The study followed an iterative approach to model recreation. In each iteration new details from the design are added to the model or the model is modified in order to remove prior simplifications included to get a working model.

When designing the study our hypothesis was that the current generation of LLMs cannot replace the training and expertise of a simulation modeller, but given the right prompts that LLMs can aid the efficiency in which a model described in an article is reconstructed. Fig. 2 illustrates the process for a traditional manual approach to recreating a simulation model from the literature without the aid of an LLM versus incorporating an LLM. Central to Fig. 2 is the training that a simulation modeller holds in simulation theory, coding, sofware and best practices.

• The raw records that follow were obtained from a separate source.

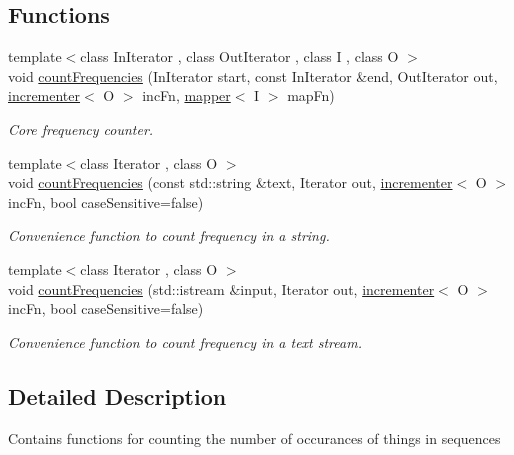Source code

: \subsection*{Functions}
\begin{DoxyCompactItemize}
\item 
{\footnotesize template$<$class In\+Iterator , class Out\+Iterator , class I , class O $>$ }\\void \hyperlink{namespacefrequency_af3425c17daa62ab96cb41b8e9ceb29a8}{count\+Frequencies} (In\+Iterator start, const In\+Iterator \&end, Out\+Iterator out, \hyperlink{namespacefrequency_af87bfdb87aeaf4b03b24c0632e9f0285}{incrementer}$<$ O $>$ inc\+Fn, \hyperlink{namespacefrequency_aa17c006bff1dce09290290eb7e5e6acf}{mapper}$<$ I $>$ map\+Fn)
\begin{DoxyCompactList}\small\item\em Core frequency counter. \end{DoxyCompactList}\item 
{\footnotesize template$<$class Iterator , class O $>$ }\\void \hyperlink{namespacefrequency_a76ebc4c0b0090363b539d17adf40d57d}{count\+Frequencies} (const std\+::string \&text, Iterator out, \hyperlink{namespacefrequency_af87bfdb87aeaf4b03b24c0632e9f0285}{incrementer}$<$ O $>$ inc\+Fn, bool case\+Sensitive=false)
\begin{DoxyCompactList}\small\item\em Convenience function to count frequency in a string. \end{DoxyCompactList}\item 
{\footnotesize template$<$class Iterator , class O $>$ }\\void \hyperlink{namespacefrequency_ad4f50d5d37b4053cc8cc18c1efe59ddb}{count\+Frequencies} (std\+::istream \&input, Iterator out, \hyperlink{namespacefrequency_af87bfdb87aeaf4b03b24c0632e9f0285}{incrementer}$<$ O $>$ inc\+Fn, bool case\+Sensitive=false)
\begin{DoxyCompactList}\small\item\em Convenience function to count frequency in a text stream. \end{DoxyCompactList}\end{DoxyCompactItemize}


\subsection{Detailed Description}
Contains functions for counting the number of occurances of things in sequences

This training is used regardless of the approach to model reconstruction - manual or via a LLM. In both approaches to model reconstruction note the role of model testing also known as model verification. Model testing is defined as ensuring that the computer program of the computerized model and its implementation are correct [Sargent, 2013]. Testing a model is implemented correctly is a critical step in a simulation study regardless of whether the code was written by a human or a LLM. The primary difference between the two approaches in Fig. 2 is prompt engineering: the process of converting a description of a simulation model into a natural language input for a LLM that produces the desired simulation model code.

../../_images/iterative_model_recreation.png

Fig. 2 The iterative process for recreating a model from a textual description: with and without a LLM.#

References#

[Sar13]

R G Sargent. Verification and validation of simulation models. Journal of Simulation, 7(1):12–24, 2013. URL: https://doi.org/10.1057/jos.2012.20, arXiv:https://doi.org/10.1057/jos.2012.20, doi:10.1057/jos.2012.20.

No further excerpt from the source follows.